Problem to solve>
Go through the records and report each line in which the word "Chrome" occurs.

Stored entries
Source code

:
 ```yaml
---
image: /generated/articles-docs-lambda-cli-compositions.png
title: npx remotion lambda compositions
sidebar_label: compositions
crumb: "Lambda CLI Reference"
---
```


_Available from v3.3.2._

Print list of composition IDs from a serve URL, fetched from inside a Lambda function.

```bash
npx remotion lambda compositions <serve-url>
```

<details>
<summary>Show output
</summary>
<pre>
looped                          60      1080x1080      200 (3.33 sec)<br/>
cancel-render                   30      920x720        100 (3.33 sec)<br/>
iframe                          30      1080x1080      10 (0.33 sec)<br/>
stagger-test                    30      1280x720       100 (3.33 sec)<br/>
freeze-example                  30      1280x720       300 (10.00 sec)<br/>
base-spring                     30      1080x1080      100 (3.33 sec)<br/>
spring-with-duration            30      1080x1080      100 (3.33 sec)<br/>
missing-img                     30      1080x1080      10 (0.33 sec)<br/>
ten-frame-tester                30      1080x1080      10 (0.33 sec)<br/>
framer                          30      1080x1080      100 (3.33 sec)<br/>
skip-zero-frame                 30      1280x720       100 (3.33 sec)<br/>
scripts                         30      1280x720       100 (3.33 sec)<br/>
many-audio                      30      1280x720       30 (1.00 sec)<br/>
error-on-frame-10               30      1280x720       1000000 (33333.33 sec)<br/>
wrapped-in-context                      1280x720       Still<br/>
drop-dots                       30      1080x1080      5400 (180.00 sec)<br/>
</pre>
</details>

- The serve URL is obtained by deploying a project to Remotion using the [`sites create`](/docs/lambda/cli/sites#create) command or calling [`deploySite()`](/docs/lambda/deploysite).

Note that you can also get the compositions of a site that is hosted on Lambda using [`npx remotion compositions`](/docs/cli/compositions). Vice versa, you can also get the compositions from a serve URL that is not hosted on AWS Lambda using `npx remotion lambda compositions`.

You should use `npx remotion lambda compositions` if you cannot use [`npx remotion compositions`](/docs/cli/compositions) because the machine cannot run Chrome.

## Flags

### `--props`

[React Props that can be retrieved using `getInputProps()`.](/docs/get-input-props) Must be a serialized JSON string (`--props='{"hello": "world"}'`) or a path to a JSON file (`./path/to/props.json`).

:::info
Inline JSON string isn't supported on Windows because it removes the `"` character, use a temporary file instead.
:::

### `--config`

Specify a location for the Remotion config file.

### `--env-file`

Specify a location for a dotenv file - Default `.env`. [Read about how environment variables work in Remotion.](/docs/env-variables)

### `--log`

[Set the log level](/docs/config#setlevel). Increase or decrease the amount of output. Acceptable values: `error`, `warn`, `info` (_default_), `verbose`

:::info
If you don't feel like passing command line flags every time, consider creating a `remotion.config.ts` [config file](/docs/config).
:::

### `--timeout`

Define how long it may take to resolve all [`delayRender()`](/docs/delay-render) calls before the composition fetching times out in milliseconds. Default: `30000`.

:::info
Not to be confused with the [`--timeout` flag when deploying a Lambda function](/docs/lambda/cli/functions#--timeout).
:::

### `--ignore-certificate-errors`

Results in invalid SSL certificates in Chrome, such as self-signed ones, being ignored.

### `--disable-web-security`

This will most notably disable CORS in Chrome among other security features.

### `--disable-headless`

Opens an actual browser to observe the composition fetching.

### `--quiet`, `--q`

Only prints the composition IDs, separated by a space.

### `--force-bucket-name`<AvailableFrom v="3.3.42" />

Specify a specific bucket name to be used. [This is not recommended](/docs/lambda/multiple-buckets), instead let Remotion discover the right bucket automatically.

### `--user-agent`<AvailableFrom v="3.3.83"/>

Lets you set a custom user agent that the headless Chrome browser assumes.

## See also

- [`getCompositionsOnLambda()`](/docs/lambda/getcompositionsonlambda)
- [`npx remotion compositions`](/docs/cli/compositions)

Task answer>
You should use `npx remotion lambda compositions` if you cannot use [`npx remotion compositions`](/docs/cli/compositions) because the machine cannot run Chrome.
Results in invalid SSL certificates in Chrome, such as self-signed ones, being ignored.
This will most notably disable CORS in Chrome among other security features.
Lets you set a custom user agent that the headless Chrome browser assumes.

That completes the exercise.